This is an open access article distributed under the terms of the Creative Commons Attribution License, which permits unrestricted use, distribution, reproduction and adaptation in any medium and for any purpose provided that it is properly attributed. For attribution, the original author(s), title, publication source (PeerJ PrePrints) and either DOI or URL of the article must be cited.

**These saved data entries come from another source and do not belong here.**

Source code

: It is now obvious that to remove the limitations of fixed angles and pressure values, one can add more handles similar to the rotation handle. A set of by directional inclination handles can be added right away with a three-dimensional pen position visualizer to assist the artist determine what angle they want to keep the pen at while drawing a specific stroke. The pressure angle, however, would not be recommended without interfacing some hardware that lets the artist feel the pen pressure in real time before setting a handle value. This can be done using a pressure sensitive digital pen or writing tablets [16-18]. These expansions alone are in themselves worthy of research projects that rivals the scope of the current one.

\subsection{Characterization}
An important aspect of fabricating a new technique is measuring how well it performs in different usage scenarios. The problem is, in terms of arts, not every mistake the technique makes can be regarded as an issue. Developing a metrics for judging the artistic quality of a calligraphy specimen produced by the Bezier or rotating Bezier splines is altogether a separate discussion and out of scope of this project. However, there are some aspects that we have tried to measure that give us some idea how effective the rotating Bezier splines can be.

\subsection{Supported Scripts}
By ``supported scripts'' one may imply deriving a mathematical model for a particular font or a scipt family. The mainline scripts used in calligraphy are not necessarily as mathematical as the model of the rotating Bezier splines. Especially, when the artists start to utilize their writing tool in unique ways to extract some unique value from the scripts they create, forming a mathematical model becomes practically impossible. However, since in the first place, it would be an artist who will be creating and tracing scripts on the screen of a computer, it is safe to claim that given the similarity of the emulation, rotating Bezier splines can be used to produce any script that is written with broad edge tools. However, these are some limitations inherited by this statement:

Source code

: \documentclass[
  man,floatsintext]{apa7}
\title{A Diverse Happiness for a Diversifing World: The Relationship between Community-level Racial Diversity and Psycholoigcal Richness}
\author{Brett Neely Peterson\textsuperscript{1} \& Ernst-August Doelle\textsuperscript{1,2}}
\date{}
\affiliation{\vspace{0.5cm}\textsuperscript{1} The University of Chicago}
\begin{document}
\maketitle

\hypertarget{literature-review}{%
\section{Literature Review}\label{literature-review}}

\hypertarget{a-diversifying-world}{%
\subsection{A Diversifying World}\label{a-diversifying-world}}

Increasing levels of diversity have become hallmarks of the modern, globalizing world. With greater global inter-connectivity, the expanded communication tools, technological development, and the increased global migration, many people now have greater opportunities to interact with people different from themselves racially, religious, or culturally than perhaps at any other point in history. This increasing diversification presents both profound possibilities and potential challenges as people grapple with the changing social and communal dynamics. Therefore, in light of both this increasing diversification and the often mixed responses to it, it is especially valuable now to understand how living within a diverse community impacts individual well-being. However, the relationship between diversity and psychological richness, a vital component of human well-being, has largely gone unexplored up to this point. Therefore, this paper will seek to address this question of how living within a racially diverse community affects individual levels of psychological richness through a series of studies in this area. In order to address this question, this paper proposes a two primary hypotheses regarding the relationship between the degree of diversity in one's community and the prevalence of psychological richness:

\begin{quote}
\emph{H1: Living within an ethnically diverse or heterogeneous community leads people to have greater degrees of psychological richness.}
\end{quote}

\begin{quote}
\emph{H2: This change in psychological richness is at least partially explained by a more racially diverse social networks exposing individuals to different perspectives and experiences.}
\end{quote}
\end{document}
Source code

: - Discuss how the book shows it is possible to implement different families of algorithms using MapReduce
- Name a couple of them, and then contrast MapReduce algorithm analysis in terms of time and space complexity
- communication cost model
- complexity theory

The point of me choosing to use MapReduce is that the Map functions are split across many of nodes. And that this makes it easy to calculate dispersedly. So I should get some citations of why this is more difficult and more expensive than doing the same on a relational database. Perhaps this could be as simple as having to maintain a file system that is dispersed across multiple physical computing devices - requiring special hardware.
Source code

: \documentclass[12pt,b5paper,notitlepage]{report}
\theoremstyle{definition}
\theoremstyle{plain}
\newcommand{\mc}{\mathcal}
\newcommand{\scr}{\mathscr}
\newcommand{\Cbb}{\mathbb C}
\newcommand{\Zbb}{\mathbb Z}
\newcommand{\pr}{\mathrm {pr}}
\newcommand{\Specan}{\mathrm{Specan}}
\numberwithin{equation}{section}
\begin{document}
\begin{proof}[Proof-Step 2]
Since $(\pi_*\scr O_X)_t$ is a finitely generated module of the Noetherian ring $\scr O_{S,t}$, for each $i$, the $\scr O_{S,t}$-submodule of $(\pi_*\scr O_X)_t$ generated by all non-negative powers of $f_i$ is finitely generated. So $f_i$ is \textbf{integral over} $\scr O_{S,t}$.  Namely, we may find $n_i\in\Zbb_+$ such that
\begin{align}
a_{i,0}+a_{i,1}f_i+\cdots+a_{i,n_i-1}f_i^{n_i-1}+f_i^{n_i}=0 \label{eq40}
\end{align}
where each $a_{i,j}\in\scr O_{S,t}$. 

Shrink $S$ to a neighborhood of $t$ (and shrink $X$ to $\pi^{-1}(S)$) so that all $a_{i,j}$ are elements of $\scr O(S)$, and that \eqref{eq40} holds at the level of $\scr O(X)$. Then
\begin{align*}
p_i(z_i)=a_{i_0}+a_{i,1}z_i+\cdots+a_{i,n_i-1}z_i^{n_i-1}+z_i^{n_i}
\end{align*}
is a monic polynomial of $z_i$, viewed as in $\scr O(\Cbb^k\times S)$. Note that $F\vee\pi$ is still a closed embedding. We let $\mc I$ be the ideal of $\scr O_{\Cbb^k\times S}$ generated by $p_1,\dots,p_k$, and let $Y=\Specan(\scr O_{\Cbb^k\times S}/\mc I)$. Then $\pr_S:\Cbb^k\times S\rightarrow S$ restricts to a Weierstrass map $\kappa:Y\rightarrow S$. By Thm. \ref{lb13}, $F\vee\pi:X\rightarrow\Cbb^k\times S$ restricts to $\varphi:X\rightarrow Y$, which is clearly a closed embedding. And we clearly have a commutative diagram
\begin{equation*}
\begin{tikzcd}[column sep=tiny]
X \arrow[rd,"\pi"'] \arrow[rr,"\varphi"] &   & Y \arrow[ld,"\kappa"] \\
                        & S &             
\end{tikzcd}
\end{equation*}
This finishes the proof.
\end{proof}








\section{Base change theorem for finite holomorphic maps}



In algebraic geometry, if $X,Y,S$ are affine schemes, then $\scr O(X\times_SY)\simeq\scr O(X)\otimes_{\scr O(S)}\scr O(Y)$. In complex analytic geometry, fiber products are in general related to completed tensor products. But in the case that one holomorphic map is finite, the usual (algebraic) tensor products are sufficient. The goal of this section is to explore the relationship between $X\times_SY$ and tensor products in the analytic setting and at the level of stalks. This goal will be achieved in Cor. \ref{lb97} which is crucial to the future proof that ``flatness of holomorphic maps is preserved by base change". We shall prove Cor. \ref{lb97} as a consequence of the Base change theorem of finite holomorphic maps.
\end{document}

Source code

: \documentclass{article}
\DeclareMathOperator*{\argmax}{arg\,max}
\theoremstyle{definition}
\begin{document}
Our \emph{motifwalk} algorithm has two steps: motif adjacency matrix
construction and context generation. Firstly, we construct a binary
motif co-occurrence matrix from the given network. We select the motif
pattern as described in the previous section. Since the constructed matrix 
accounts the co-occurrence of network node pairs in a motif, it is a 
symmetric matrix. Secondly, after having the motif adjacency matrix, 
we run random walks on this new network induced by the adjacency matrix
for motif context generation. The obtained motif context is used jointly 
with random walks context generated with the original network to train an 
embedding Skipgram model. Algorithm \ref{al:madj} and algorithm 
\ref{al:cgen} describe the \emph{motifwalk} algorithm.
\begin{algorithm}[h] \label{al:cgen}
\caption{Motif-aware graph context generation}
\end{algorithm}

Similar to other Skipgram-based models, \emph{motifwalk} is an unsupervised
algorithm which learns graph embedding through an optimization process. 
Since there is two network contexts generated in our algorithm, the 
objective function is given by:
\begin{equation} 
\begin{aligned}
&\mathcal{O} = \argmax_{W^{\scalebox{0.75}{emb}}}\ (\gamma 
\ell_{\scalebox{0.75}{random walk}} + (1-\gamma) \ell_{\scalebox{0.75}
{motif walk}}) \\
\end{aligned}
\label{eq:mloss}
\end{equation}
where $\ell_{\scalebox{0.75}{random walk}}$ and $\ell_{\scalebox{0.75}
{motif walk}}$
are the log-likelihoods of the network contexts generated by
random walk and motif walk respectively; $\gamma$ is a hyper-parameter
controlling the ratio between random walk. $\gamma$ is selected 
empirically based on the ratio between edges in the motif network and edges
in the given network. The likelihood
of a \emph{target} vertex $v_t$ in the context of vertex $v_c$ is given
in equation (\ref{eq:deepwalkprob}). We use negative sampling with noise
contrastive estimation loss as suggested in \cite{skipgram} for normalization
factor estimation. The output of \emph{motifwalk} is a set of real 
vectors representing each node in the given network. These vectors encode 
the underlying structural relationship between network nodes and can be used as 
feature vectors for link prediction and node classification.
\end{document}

In high-throughput sequencing (HTS) projects, the sequenced fragments’ duplicate rate is a key quality metric. A high duplicate rate may arise from a low amount of input DNA and many PCR cycles. Many methods for downstream analyses require that duplicates be removed. If the duplicate rate is high, most of the sequencing effort and money spent would have been in vain. Therefore, it is of considerable interest to estimate the duplicate rate after sequencing only a small subsample at low depth (multiplexed with other libraries) for quality control before running the full experiment. In this article, we provide an elementary mathematical framework and an efficient computational approach based on quadratic and linear optimization to estimate the true duplicate rate from a small subsample. Our method is based on up-sampling the occupancy distribution of the reads’ copy numbers. Compared to an existing approach, we use an explicit and easily explained mathematical model that accurately inverts the sub-sampling process. We evaluate the performance of our approach in comparison to that of the existing method on several artificial and real datasets. The same ideas can be used for diversity estimation in general. Software implementing our approach is available under the MIT license.
This work has been presented at the German Conference on Bioinformatics 2015. For v2, several typos and grammatical errors were corrected.